Sunday, July 28, 2013

Cyclist-in-Training

Bikes were not seen as a mode of transportation in my previous life as a resident of suburban America. They were children's toys. I received my first bike for Christmas when I was four. It was green and white and had a flowered basket in front, a Big Bird bell, and training wheels that came off the summer I had my tonsils out. I hung streamers from the handlebars and attached multi-coloured plastic bulbs to the spokes of the tires, which tinkled when I went slowly and spun around in a whirl of colour when I went fast.

We hauled our bikes out every spring when most of the ice had melted off the pavement, and cycled up and down the sidewalk and around the block all summer long. As we grew older, we were allowed to take our bikes on short trips to friends' houses or the tennis courts, or to cycle over to the grocery store and return the used bottles and cans. The latter we typically avoided despite the payoff (we were allowed to pocket the change), because it involved riding up Colvin with bags of beer cans hanging off your handlebars and ohmygod no. Just no.

The summers I was home from university, I liked taking long bike rides around town. Mostly I stuck to the parks and quiet streets until I was far enough away from home that I could be fairly sure I wouldn't pass anyone I knew. Otherwise, I'd have somebody running up to me later, exclaiming, "I saw you out on your bike! Where were you going?" I would have to explain that I wasn't going anywhere; I was admiring the view of the lake from the Albright Knox, shopping for houses on Nottingham Terrace, and racing up and down the hills in Forrest Lawn Cemetery. And that would be embarrassing, because people in our town didn't do that sort of thing. Taking your bike to the footpath by Old Man River's was acceptable; taking it out for a wander about town was weird. Riding a couple miles to the drug store could get you neighbours pulling over to ask if you needed a ride.

Things are different here in Vienna.
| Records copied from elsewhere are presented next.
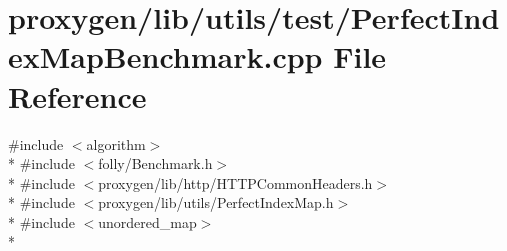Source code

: \section{proxygen/lib/utils/test/\+Perfect\+Index\+Map\+Benchmark.cpp File Reference}
\label{PerfectIndexMapBenchmark_8cpp}
{\ttfamily \#include $<$algorithm$>$}\\*
{\ttfamily \#include $<$folly/\+Benchmark.\+h$>$}\\*
{\ttfamily \#include $<$proxygen/lib/http/\+H\+T\+T\+P\+Common\+Headers.\+h$>$}\\*
{\ttfamily \#include $<$proxygen/lib/utils/\+Perfect\+Index\+Map.\+h$>$}\\*
{\ttfamily \#include $<$unordered\+\_\+map$>$}\\*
I thought the city was amazingly bike-friendly when I arrived. There were bike paths everywhere I looked. Now that summer's here, I often find myself waiting at a stoplight with a dozen or more other cyclists.

"Bike-friendly", though? That might be taking it a bit far. Most days, I get dirty looks from pedestrians. People shout at me. A couple weeks ago, I had a man stop right in front of me, blocking my way, and tell me off for biking along what he considered to be a pedestrian-only street. Another time a guy tried to shove me into a wall as I rode past.
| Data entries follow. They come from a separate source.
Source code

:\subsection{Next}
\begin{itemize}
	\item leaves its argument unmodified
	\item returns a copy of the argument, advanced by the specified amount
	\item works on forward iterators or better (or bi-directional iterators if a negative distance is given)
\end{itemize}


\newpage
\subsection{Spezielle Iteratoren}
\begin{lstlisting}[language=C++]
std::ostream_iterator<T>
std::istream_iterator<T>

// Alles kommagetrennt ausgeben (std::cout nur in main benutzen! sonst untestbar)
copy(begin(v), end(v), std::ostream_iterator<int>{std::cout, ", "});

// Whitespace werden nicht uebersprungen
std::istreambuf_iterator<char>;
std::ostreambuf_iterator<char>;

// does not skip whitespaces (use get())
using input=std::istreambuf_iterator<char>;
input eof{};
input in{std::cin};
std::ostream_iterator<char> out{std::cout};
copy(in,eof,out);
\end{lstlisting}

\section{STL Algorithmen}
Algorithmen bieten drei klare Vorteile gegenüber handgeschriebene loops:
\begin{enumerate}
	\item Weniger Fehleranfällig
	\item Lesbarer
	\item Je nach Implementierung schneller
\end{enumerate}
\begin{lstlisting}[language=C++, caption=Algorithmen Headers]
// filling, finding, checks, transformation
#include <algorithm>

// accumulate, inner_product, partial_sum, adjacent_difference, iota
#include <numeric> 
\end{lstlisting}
People here have a hard time deciding whether bikes are vehicles, it seems to me. They don't want you on the sidewalk, that's for sure. Ride on the sidewalk and you're guaranteed to have old ladies waving their canes and hexing you in angry German. But they see nothing wrong with wandering into a clearly-marked bike path. I have spent some time puzzling over why so many of them choose to leave the pedestrian path and stand directly in front of you when you're waiting on your bike at a intersection. Given the choice between waiting on the sidewalk for the light to change and going into the street to stand and wait in front of a car, they universally choose the sidewalk. So why come and stand in front of my bike when there is a nice empty footpath not two feet away?
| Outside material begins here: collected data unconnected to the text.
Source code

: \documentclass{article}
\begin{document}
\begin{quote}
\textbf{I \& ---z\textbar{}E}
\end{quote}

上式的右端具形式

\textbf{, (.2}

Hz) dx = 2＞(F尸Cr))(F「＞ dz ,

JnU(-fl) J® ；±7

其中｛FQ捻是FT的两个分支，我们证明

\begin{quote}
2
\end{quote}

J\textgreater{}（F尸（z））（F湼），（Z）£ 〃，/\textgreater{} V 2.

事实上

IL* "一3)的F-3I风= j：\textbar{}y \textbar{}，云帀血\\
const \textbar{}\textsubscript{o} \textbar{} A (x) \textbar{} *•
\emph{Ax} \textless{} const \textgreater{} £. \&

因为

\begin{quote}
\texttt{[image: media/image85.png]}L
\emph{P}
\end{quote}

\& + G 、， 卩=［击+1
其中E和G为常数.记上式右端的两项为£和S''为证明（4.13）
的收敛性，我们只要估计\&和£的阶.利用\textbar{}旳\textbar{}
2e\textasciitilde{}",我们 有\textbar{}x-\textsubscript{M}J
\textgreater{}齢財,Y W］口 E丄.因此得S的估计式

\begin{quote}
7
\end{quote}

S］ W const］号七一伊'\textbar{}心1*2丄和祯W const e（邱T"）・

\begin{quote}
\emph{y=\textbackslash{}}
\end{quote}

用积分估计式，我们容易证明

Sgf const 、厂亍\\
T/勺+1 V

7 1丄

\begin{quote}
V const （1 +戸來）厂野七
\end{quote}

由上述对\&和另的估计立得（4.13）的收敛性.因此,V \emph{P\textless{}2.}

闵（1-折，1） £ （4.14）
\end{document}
I'm learning, though. I'm learning to anticipate who is likely to stray into the bike path (a newborn in arms is no guarantee they won't), to avoid the streets with a high pedestrian-to-cyclist ratio, and to duck when old ladies chuck hexes my way. I've even figured out how to switch gears. I have yet to shout obscenities at either a pedestrian or another cyclist, though. Every time I witness an instance of cyclist-roadrage, I am reminded: I will always be a foreigner in this world of biking.